Sudah menjadi rahasia umum bahwa kewenangan membahas anggaran justru menjadi pintu masuk bagi beberapa oknum DPR untuk melakukan korupsi. Jika kita menyadari hal tersebut, seharusnya DPR justru merasa terbantu dengan pengawasan rapat pembahasan anggaran yang dilakukan KPK. Bahwasa DPR mempunyai mekanisme kerja internal terkait tertutupnya rapat pembahasan, itu dapat dikecualikan untuk KPK. Hal itu utamanya karena KPK, berdasarkan undang-undangnya, memang diberikan kewenangan untuk mengawasi dan mencegah potensi korupsi.

Kewenangan preventif itu secara tegas diatur dalam Pasal 6 huruf d UU KPK. Di situ disebutkan bahwa KPK, "melakukan tindakan-tindakan pencegahan tindak pidana korupsi". Mengenai kewenangan pengawasan diatur dalam Pasal 6 huruf e, yaitu KPK "melakukan monitor terhadap penyelenggaraan pemerintahan negara". Adapun ketertutupan rapat anggaran di DPR tidak ada dalam Undang-Undang Susunan dan Kedudukan DPR. Dengan demikian, seharusnya DPR tidak alergi dengan inisiatif KPK untuk ikut dalam rapat pembahasan anggaran DPR. Terlebih kehadiran KPK hanya sebagai pemantau yang tidak ikut mempunyai suara, apalagi penentu dalam pengambilan keputusan.

Kalaupun ada argumentasi bahwa larangan kehadiran KPK itu karena peraturan dan tata tertib yang mengatur pembahasan anggaran di DPR bersifat tertutup, mestinya aturan tata tertib demikian tidak boleh membatasi kewenangan pencegahan dan pengawasan antikorupsi yang dimiliki KPK. Dalam perspektif hukum tata negara tegas-tegas dikenal prinsip aturan yang lebih rendah, tidak boleh bertentangan dengan aturan yang lebih tinggi. Maknanya, suatu peraturandan tata tertib tidak dapat membatasi kewenangan yang diatur undang-undang.

Apalagi argumentasi demikian sebenarnya keliru, Peraturan Tata Tertib DPR mengatur, "... rapat Panitia Anggaran... pada dasarnya bersifat terbuka, kecuali rapat tersebut memutuskan tertutup." Jadi nyatalah argumentasi yang melarang keikutsertaan KPK dalam rapat pembahasan anggaran berdasarkan Tata Tertib DPR adalah argumen yang koruptif dan manipulatif.

Paradigma Luar Biasa

Satu-satunya argumen untuk menolak keikutsertaan KPK dalam rapat pembahasan anggaran adalah tidak adanya urgensi.

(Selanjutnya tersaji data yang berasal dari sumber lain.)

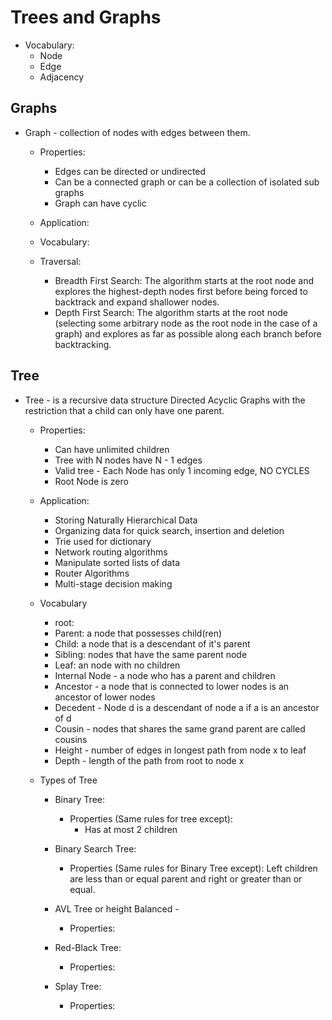 # Trees and Graphs

* Vocabulary:
	* Node
	* Edge
	* Adjacency 

## Graphs

* Graph - collection of nodes with edges between them.
    
    * Properties:
		* Edges can be directed or undirected
		* Can be a connected graph or can be a collection of isolated sub graphs
		* Graph can have cyclic
	
	* Application:
	
	* Vocabulary:
	
	* Traversal:
		* Breadth First Search: The algorithm starts at the root node and explores the highest-depth nodes first before being forced to backtrack and expand shallower nodes.
		* Depth First Search:  The algorithm starts at the root node (selecting some arbitrary node as the root node in the case of a graph) and explores as far as possible along each branch before backtracking.

## Tree
* Tree - is a recursive data structure Directed Acyclic Graphs with the restriction that a child can only have one parent.
    * Properties:
	    * Can have unlimited children
	    * Tree with N nodes have N - 1 edges
	    * Valid tree - Each Node has only 1 incoming edge, NO CYCLES
	    * Root Node is zero
    * Application: 
        * Storing Naturally Hierarchical Data
        * Organizing data for quick search, insertion and deletion
        * Trie used for dictionary
        * Network routing algorithms
        * Manipulate sorted lists of data
        * Router Algorithms
        * Multi-stage decision making
    * Vocabulary
        * root: 
        * Parent: a node that possesses child(ren)
        * Child: a node that is a descendant of it's parent
        * Sibling: nodes that have the same parent node
        * Leaf: an node with no children
        * Internal Node - a node who has a parent and children
        * Ancestor - a node that is connected to lower nodes is an ancestor of lower nodes
        * Decedent - Node d is a descendant of node a if a is an ancestor of d
        * Cousin - nodes that shares the same grand parent are called cousins 
        * Height - number of edges in longest path from node x to leaf
        * Depth - length of the path from root to node x

	* Types of Tree
		* Binary Tree: 
			* Properties (Same rules for tree except):
                * Has at most 2 children
                
		* Binary Search Tree: 
			* Properties (Same rules for Binary Tree except): Left children are less than or equal parent and right or greater than or equal.
			
		* AVL Tree or height Balanced -
			* Properties:
			
		* Red-Black Tree:
			* Properties:
			
		* Splay Tree:
		    * Properties:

Padahal, sangat banyak argumen yang bisa dipaparkan terkait tingginya potensi koruptif dalam pembahasan anggaran, dan karenanya KPK memang dibutuhkan untuk hadir mengawasi serta memberikan masukan agar sistem rapat anggaran demikian lebih zero tollerance to corruption.

Hal lain, penolakan keikutsertaan KPK hanya benar dengan pendekatan normal, business as usual. Padahal korupsi di Indonesia nyata-nyata tidak bisa didekati dengan cara normal, alias biasa-biasa saja. Seluruh peraturan perundangan antikorupsi bersepakat bahwa korupsi adalah kejahatan luar biasa (extraordinary crime). Maka, paradigma keluar-biasaan itu memang harus konsisten dilakukan. Kehadiran KPK, pengadilan khusus korupsi, komposisi hakim antikorupsi yang sebaiknya didominasi hakim ad haus-dan bukan hakim karier-adalah sistem hukum luar biasa yang coba diterapkan untuk membasmi habis korupsi.

Dalam kacamata luar biasa itulah saya mengusulkan konsistensi semua langkah pemberantasan korupsi. Pemberatan hukuman bagi koruptor, misalnya, tidak terkecuali hukuman mati bagi pelaku utama - bukan lapangan, yang telah berulang melakukan korupsi (residivis), dengan nilai kerugian negara yang besar, serta terbukti secara meyakinkan (bevond reasonable doubt) telah melakukan korupsi.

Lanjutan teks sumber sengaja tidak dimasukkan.